## DATASET ENTRIES
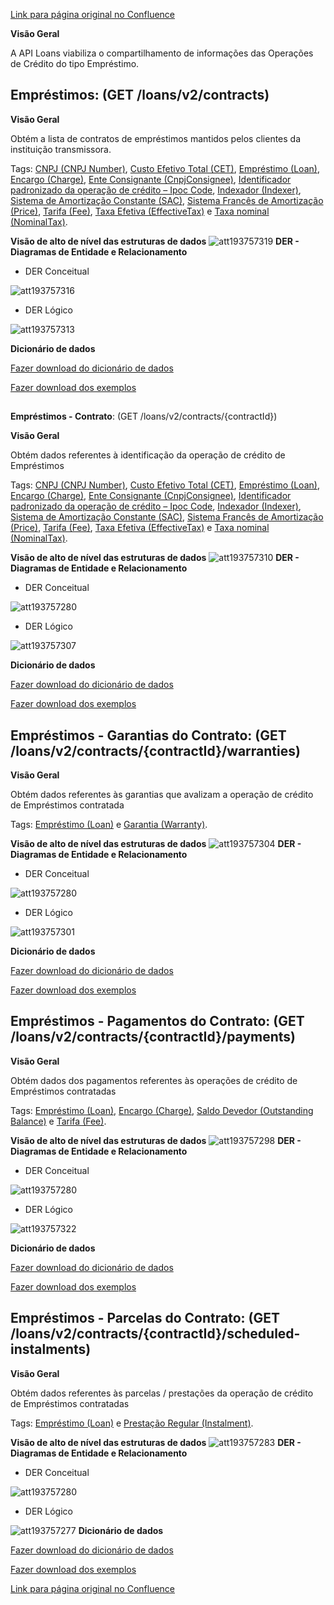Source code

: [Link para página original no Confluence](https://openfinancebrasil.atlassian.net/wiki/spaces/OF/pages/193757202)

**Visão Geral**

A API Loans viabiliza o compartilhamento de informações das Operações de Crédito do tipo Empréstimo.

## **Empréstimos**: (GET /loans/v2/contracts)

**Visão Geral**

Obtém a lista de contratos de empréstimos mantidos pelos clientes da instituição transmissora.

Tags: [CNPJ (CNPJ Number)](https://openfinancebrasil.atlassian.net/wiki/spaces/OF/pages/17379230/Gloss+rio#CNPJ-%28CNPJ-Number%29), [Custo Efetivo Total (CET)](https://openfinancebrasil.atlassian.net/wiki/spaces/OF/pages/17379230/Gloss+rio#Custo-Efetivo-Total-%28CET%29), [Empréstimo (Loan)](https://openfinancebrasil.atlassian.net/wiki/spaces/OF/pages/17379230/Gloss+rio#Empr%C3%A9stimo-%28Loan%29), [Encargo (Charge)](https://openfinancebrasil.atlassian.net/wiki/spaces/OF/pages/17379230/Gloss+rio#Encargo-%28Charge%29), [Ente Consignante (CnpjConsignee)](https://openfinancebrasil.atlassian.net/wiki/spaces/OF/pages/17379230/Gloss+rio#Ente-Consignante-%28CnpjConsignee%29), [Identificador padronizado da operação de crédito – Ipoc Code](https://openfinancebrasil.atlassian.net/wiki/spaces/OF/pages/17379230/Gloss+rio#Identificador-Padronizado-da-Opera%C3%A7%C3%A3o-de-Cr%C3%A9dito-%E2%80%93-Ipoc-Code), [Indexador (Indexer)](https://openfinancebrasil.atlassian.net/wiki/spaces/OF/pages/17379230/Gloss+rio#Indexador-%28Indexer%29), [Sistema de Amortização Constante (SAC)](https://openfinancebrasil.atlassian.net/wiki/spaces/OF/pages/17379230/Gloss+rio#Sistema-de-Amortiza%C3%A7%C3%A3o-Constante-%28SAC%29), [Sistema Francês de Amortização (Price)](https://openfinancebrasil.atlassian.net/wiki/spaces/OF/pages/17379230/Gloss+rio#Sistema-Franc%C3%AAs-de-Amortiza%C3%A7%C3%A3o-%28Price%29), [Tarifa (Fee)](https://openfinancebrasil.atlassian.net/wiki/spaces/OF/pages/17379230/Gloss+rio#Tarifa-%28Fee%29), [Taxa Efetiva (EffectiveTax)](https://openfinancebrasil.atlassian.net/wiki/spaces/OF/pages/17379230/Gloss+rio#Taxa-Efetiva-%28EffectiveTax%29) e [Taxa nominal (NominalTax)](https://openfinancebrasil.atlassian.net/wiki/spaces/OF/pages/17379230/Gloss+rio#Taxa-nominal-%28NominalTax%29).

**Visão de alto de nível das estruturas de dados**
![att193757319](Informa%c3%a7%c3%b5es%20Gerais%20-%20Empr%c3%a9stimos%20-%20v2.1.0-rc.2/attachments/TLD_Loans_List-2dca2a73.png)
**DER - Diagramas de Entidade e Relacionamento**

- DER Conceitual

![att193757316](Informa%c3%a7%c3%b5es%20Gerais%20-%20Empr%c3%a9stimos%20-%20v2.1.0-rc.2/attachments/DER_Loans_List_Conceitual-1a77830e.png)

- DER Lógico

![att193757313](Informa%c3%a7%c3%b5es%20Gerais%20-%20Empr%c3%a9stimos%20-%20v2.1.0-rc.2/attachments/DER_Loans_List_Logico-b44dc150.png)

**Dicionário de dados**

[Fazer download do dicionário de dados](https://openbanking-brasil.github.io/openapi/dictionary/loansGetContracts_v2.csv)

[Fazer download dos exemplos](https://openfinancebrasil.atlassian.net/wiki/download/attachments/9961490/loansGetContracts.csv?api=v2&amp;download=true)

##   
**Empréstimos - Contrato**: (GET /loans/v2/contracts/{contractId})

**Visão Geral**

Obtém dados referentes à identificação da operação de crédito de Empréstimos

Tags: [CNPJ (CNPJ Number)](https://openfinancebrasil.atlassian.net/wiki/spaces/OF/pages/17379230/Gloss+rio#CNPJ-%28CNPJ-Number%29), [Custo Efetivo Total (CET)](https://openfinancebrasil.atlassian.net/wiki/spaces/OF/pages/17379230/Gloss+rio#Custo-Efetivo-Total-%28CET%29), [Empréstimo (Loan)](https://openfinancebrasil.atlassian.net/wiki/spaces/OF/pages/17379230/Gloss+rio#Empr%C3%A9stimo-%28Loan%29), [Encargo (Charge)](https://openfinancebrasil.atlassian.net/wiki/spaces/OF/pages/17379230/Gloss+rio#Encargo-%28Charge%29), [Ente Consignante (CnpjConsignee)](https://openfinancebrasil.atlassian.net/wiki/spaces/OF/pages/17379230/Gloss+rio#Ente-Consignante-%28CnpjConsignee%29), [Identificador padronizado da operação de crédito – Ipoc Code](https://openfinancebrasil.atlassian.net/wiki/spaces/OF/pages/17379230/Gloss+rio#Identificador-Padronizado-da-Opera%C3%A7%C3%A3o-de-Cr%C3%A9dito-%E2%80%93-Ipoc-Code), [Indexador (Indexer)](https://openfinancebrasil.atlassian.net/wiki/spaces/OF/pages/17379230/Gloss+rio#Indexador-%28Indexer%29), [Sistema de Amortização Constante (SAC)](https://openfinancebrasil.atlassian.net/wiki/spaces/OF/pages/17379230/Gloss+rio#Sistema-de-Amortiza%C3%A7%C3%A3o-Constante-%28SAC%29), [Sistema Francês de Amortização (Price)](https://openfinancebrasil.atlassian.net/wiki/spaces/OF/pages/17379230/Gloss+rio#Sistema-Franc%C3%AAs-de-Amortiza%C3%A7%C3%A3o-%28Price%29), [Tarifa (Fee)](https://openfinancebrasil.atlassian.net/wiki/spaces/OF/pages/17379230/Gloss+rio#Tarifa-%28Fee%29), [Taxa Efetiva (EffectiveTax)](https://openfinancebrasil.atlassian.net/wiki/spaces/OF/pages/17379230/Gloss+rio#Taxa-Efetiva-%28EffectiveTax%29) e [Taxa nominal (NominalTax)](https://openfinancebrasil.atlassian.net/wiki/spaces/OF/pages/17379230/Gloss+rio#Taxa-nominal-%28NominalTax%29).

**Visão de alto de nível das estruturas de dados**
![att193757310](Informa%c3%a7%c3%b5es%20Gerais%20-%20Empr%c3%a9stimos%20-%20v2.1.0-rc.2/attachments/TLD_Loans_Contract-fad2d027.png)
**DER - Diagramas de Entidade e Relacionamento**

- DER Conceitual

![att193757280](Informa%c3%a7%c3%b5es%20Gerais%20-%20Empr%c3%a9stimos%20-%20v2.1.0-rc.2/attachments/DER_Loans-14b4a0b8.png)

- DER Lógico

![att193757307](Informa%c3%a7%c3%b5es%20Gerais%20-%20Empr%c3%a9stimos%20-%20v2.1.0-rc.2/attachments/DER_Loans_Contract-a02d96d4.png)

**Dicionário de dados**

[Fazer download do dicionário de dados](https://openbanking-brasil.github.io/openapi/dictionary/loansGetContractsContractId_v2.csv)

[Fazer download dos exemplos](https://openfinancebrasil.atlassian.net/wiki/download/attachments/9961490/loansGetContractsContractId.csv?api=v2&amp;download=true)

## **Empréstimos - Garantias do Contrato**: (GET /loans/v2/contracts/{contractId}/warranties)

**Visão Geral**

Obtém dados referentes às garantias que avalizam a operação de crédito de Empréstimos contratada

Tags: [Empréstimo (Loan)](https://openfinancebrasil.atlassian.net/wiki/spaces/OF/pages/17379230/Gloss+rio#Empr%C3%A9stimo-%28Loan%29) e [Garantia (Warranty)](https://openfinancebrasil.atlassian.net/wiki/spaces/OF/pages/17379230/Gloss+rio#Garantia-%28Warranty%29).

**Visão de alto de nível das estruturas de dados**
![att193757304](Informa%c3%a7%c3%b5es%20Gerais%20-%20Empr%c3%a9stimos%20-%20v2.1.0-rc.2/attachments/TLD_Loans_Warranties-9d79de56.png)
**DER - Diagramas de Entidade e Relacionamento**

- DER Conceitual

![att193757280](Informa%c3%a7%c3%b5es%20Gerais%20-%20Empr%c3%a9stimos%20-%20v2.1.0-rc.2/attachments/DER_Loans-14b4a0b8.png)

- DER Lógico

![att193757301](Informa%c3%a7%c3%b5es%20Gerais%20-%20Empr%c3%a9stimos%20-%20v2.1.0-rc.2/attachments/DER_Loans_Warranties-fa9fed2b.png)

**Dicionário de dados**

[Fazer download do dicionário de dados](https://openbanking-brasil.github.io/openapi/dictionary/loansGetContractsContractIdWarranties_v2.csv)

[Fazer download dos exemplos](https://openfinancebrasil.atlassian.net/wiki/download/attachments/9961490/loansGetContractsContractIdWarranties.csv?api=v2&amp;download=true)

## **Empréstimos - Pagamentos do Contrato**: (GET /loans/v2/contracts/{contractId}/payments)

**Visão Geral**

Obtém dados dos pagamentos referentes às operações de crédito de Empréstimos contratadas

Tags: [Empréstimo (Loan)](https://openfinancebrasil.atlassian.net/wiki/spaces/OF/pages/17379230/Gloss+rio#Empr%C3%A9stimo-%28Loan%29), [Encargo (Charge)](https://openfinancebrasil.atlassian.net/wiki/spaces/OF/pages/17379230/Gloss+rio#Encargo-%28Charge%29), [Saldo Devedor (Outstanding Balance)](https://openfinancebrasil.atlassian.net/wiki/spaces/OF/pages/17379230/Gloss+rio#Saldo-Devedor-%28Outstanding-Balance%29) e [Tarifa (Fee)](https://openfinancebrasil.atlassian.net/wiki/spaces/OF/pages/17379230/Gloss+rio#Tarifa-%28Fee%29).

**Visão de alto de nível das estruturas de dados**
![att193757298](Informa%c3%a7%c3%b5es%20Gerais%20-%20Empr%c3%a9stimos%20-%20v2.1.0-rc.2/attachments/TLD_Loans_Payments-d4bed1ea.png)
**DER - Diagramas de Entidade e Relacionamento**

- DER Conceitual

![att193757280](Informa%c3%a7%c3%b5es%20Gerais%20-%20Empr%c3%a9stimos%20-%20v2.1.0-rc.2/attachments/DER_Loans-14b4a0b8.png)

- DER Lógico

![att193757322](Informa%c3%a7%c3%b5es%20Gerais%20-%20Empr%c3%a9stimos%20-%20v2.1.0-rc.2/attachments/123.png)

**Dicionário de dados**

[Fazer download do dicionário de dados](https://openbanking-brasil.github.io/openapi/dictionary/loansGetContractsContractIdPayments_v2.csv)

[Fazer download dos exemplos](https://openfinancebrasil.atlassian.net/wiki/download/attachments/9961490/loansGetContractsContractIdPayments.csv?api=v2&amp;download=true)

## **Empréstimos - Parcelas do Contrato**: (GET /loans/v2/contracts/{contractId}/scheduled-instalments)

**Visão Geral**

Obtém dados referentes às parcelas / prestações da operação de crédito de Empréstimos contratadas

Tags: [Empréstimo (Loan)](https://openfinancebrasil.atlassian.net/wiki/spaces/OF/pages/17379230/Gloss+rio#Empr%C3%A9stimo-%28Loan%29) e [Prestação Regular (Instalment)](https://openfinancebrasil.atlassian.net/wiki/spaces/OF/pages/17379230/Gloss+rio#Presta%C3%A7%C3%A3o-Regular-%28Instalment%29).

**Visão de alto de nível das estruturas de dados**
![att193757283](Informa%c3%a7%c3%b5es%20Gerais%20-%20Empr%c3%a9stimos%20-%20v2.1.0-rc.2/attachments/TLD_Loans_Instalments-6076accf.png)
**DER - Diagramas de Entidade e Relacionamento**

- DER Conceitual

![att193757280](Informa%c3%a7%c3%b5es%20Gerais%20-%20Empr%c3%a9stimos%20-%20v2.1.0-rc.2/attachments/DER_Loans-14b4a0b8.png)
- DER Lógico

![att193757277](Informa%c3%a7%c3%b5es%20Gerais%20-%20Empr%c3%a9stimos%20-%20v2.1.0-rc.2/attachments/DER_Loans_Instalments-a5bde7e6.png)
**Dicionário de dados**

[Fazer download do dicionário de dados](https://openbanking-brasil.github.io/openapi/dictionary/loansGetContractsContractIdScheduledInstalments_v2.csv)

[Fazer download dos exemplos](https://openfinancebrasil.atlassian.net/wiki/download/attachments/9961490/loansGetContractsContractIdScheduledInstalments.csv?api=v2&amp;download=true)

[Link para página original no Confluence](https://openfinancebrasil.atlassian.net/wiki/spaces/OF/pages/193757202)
...
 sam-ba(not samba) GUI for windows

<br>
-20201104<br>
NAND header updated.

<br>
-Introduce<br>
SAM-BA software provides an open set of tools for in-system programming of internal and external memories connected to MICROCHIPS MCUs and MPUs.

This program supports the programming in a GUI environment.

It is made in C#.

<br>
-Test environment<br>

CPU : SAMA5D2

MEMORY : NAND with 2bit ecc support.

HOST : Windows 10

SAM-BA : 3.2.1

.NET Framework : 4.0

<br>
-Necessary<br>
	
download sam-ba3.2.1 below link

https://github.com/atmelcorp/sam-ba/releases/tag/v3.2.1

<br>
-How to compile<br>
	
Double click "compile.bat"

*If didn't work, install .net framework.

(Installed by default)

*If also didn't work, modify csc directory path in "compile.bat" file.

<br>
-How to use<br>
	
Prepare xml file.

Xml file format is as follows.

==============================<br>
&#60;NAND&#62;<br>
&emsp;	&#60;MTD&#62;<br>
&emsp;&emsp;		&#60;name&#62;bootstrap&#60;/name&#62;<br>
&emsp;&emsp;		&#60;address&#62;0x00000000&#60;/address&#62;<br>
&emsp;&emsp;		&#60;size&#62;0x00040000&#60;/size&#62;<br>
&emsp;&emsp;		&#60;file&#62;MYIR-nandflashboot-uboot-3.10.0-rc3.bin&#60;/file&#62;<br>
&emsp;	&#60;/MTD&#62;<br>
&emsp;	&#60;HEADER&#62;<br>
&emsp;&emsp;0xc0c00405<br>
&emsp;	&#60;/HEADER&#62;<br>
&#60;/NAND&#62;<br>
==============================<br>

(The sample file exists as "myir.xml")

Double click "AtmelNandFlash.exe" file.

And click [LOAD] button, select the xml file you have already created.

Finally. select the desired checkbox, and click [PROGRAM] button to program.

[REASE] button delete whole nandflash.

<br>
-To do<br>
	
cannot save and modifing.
* * *
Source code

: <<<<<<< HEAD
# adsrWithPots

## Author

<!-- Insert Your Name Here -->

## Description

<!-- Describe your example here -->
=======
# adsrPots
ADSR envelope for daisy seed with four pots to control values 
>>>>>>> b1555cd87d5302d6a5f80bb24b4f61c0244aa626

## PROBLEM TO SOLVE
In the listing above, find the line containing "- Contrato**: (GET" and the line containing "Obtém dados referentes à identificação", then retype both and every line between them exactly, with nothing else.

## ANSWER TO THE EXERCISE
**Empréstimos - Contrato**: (GET /loans/v2/contracts/{contractId})

**Visão Geral**

Obtém dados referentes à identificação da operação de crédito de Empréstimos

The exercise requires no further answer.